In a possibly apocryphal but very revealing story beloved by economists, it’s said that Milton Friedman once witnessed thousands of workers toiling away building a canal with shovels while modern earth movers sat nearby unused. Friedman asked a government bureaucrat why more machines weren’t being used, to which the bureaucrat replied, “You don’t understand. This is a jobs program.” Friedman is said to have responded, “Oh, I thought you were trying to build a canal. If it’s jobs you want, you should give these workers spoons, not shovels!”

Politicians love to tout the “green jobs” that solar and wind power supposedly create, but they’re really just forcing workers to use spoons instead of modern earth-moving gear — much less shovels.

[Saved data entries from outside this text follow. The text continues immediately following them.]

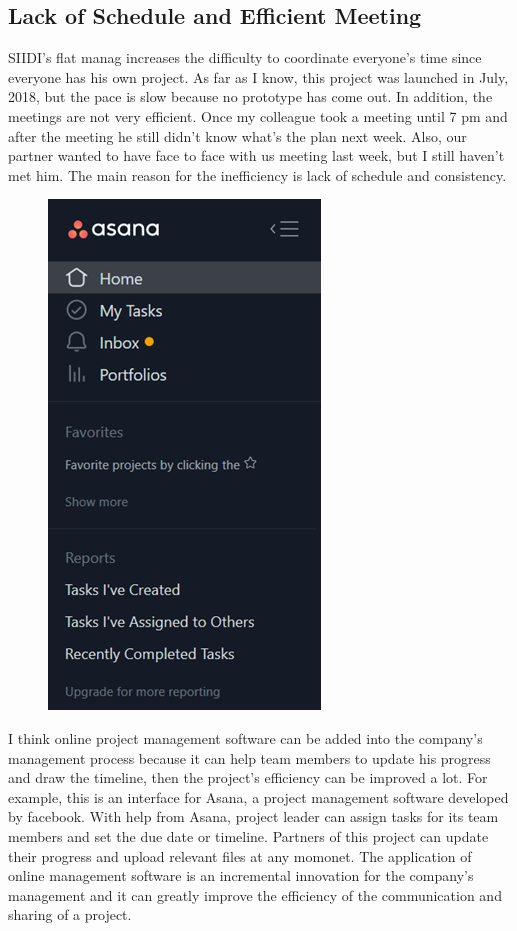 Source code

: \documentclass[12pt]{article}
\begin{document}
\subsection{Lack of Schedule and Efficient Meeting}
SIIDI's flat manag increases the difficulty to coordinate everyone's time since everyone has his own project. As far as I know, this project was launched in July, 2018, but the pace is slow because no prototype has come out. In addition, the meetings are not very efficient. Once my colleague took a meeting until 7 pm and after the meeting he still didn't know what's the plan next week. Also, our partner wanted to have face to face with us meeting last week, but I still haven't met him. The main reason for the inefficiency is lack of schedule and consistency.
\begin{figure}[H]
\centering
\includegraphics[scale=0.7]{p4.jpg}
\end{figure}
\par 
I think online project management software can be added into the company's management process because it can help team members to update his progress and draw the timeline, then the project's efficiency can be improved a lot. For example, this is an interface for Asana, a project management software developed by facebook. With help from Asana, project leader can assign tasks for its team members and set the due date or timeline. Partners of this project can update their progress and upload relevant files at any momonet. The application of online management software is an incremental innovation for the company's management and it can greatly improve the efficiency of the communication and sharing of a project.
\end{document}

It isn’t exactly surprising that unproductive green jobs are the first ones slashed by companies when economic times get tough. They simply don’t produce enough energy or value. And that remains true even as Biden’s ridiculous technology-specific subsidies for carbon dioxide–free electricity, which actively exclude nuclear power, seem to suggest that Biden thinks a megawatt of solar power is 18.2 times as valuable as a megawatt of nuclear power.

Andrew Follett conducts research analysis for a nonprofit in the Washington, D.C., area. He previously worked as a space and science reporter for the Daily Caller News Foundation.